Data for review START
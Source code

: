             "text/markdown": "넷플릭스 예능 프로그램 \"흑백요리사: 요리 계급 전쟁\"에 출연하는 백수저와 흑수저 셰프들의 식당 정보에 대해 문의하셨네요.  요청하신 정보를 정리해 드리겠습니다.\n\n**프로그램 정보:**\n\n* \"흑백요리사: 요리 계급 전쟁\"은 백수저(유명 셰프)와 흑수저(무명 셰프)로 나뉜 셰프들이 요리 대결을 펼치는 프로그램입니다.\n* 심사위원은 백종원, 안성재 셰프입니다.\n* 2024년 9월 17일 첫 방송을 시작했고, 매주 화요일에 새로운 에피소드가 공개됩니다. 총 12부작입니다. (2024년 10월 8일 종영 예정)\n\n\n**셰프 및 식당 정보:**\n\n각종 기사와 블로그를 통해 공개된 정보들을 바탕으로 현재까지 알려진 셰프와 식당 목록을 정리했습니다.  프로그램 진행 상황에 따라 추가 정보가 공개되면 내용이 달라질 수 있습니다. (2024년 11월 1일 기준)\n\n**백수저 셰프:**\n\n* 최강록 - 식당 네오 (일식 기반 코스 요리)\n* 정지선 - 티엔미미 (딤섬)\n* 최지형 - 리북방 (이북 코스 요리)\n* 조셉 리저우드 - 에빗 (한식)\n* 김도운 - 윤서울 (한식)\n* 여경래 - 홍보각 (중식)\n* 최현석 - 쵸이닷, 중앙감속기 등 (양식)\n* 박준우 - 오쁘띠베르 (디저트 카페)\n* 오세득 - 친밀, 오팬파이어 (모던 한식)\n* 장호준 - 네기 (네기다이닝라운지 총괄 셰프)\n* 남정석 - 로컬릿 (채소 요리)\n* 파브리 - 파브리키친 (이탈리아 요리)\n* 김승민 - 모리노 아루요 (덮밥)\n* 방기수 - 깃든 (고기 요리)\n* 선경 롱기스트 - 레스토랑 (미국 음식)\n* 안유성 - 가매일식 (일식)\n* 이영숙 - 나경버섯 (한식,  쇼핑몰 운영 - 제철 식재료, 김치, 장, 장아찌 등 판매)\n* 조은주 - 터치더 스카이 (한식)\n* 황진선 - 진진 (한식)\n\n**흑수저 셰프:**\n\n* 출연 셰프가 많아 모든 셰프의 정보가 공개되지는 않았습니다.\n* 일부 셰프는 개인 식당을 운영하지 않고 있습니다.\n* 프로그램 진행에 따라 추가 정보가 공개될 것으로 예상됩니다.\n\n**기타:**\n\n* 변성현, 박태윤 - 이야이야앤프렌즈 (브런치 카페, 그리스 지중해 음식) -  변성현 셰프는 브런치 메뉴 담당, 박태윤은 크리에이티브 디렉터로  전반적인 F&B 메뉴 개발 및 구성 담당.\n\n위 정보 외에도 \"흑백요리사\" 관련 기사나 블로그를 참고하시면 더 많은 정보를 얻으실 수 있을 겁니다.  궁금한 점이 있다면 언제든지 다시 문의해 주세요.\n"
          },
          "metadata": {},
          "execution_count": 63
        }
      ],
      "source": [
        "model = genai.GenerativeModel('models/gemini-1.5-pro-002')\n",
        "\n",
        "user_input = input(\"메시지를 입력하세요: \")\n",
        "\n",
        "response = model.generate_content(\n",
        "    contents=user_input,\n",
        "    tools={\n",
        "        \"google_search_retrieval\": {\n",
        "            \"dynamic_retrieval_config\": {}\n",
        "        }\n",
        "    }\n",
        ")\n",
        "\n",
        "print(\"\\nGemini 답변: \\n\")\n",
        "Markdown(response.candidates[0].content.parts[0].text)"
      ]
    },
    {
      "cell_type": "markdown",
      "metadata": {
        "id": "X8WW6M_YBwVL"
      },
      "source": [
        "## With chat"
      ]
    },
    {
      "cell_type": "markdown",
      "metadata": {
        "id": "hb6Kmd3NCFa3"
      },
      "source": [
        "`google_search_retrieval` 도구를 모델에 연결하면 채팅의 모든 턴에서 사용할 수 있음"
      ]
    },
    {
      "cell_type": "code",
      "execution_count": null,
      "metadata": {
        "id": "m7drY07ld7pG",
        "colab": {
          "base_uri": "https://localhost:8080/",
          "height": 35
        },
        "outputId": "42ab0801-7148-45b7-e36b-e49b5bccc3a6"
Data for review END
Copy out each line carrying the string "response" from the data.

Solved problem ▸
        "response = model.generate_content(\n",
        "Markdown(response.candidates[0].content.parts[0].text)"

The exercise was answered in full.